Essa visão terrorista diz que “não há alternativa”. Mas, isso é falso. Em 2050 teremos cerca de 50 milhões de idosos. Mas observe que hoje quase 50 milhões de trabalhadores tem emprego precário. Esses trabalhadores não contribuem para a previdência. Qual é a alternativa? A alternativa é incorporar esses 50 milhões de trabalhadores no mercado de trabalho com carteira assinada. Assim, eles passariam a contribuir para a previdência. E as receitas da contribuição desses 50 milhões de trabalhadores seriam suficientes para pagar a aposentadoria dos 50 milhões de idosos em 2050.

Para isso a economia precisa crescer. Portanto, o problema não é a demografia. O problema é a ausência de um modelo de desenvolvimento adequado às necessidades do país.
Além disso, o terrorismo demográfico baseia-se numa premissa falsa. A ideia de que com o envelhecimento um número menor trabalhadores ativos terá de financiar um número maior de aposentados tem por premissa que o financiamento da previdência dependeria unicamente da contribuição do trabalhador ativo. Essa premissa é falaciosa.

Nos regimes de Bem-Estar que inspiraram os constituintes de 1988, a previdência faz parte da Seguridade Social que é financiada não apenas pelo trabalhador ativo, mas também pelo empregador e pelo governo através de impostos pagos pelo conjunto da sociedade. Nesse “modelo tripartite”, os trabalhadores, os empregadores e o Estado são igualmente responsáveis pelo provimento das fontes de financiamento da Seguridade Social e da previdência social.

Em 2015, num conjunto de 15 países Europeus a participação média relativa das “contribuições do governo” no financiamento da Seguridade Social é de 45% do total. Os empregadores contribuíram com 34,6% e os trabalhadores ativos com apenas 18%. Inspirando-se nesse modelo, os constituintes de 1988 escreveram o artigo 194 e 195 da Constituição Federal que define a seguridade social e as fontes tripartites do seu financiamento. Também aqui, a previdência é financiada pelo governo, pelo empregador e pelo trabalhador.

Mas o maior equívoco é que esse indicador expressa relações produtivas características da Segunda Revolução Industrial. A Terceira Revolução Industrial automatizou os processos produtivos, eliminou postos de trabalho e ampliou os ganhos de produtividade. Mais graves serão os efeitos da Quarta Revolução Industrial liderada pela inteligência artificial, pela robótica, pela impressão 3D, pela nanotecnologia etc..

As chamadas “indústrias inteligentes” robotizadas empregam um número restrito de trabalhadores.
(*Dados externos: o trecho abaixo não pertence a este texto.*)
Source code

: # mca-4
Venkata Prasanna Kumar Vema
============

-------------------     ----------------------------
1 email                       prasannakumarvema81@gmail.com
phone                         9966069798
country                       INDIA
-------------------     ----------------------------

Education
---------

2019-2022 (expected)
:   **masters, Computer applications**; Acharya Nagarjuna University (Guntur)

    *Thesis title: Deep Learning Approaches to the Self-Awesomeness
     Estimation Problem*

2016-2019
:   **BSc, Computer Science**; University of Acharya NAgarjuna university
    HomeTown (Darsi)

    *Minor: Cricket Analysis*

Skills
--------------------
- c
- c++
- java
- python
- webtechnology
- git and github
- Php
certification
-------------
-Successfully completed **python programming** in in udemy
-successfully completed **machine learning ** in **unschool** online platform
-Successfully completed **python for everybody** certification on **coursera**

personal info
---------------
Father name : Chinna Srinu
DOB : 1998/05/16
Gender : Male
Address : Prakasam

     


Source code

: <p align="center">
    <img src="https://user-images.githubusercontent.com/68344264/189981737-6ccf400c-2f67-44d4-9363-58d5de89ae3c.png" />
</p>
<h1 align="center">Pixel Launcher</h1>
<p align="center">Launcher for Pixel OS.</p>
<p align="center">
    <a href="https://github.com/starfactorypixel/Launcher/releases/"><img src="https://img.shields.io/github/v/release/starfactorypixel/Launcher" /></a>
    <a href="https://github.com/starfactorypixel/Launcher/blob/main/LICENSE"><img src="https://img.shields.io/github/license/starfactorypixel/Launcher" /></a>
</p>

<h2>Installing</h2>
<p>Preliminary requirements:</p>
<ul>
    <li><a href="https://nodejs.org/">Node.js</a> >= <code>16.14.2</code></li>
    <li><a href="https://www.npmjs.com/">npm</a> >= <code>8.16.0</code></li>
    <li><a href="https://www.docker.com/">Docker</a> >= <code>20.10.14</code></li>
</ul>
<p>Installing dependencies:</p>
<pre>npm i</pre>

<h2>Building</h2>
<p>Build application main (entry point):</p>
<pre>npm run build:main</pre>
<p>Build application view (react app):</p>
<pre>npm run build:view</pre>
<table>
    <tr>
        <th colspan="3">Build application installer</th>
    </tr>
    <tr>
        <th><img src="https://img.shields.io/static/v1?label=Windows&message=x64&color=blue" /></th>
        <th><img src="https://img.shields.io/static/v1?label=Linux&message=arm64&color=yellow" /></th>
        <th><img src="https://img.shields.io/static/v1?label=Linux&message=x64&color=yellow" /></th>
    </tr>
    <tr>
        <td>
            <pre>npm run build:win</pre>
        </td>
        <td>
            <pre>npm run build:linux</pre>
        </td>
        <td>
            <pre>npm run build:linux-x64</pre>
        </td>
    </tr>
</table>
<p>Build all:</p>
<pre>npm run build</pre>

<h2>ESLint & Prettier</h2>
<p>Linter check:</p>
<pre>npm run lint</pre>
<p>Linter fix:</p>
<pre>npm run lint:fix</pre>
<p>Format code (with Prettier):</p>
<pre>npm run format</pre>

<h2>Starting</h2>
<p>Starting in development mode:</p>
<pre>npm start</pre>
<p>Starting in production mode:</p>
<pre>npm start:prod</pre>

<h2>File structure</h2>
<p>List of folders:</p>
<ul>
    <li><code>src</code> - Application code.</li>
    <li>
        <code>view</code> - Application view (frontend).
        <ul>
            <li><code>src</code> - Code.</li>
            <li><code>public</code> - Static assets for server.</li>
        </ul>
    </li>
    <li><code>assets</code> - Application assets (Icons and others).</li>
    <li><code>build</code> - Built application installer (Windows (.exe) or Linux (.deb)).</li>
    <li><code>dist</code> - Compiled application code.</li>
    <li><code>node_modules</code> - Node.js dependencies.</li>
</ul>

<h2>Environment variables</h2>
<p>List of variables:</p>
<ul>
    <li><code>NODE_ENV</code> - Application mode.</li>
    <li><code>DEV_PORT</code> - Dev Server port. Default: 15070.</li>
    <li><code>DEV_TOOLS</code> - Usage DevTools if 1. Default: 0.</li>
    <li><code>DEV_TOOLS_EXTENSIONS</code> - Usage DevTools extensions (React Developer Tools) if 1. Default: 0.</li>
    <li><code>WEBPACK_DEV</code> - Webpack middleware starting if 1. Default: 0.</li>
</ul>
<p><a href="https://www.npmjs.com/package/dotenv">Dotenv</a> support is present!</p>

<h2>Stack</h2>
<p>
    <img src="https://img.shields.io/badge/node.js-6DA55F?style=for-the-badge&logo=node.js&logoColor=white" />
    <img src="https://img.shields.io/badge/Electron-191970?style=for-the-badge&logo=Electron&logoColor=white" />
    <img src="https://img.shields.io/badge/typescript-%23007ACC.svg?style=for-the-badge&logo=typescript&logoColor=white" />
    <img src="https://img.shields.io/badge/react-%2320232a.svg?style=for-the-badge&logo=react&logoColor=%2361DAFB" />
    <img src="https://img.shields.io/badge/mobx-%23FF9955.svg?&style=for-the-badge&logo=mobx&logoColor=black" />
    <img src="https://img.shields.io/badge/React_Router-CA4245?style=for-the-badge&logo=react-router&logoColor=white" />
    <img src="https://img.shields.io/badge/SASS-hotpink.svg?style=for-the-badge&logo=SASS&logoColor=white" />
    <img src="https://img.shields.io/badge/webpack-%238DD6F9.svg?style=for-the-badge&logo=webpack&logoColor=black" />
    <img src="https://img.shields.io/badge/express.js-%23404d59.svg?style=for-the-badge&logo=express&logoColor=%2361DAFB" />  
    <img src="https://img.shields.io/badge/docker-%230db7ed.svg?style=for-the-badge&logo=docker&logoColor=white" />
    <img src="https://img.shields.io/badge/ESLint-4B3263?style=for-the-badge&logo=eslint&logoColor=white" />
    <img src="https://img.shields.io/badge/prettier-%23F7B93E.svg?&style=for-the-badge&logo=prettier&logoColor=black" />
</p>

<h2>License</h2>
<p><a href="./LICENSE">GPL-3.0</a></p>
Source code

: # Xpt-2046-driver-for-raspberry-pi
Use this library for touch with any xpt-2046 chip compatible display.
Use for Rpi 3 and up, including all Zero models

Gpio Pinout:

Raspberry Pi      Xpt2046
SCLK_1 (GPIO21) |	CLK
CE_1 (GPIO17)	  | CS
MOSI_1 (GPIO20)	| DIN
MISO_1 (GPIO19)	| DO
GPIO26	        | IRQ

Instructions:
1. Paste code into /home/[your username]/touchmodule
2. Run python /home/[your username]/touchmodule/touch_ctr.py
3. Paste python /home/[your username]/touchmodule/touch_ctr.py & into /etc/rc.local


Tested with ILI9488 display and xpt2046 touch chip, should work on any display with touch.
Elas tendem a aprofundar o desemprego estrutural e corroer a base salarial. Assim, não é razoável fazer projetos para os próximos 40 anos, como se o cenário em 2060 fosse o mesmo que havia no mundo em 1960. No século 21, o desafio de financiar a previdência exige que os impostos deixem de incidir sobre a base salarial (que só diminui) e passem a incidir sobre a renda e riqueza financeira (que só aumenta).

Portanto, há alternativas que passam pelo crescimento da economia, pela reforma tributária e por outros mecanismos largamente utilizados por diversos países. Por que o governo, os economistas do “mercado” e os grandes meios de comunicação não querem o debate público, amplo e democrático sobre esse tema? Por que o governo quer fazer a “toque de caixa” uma reforma para enfrentar problemas demográficos que ocorrerão daqui a 40 anos?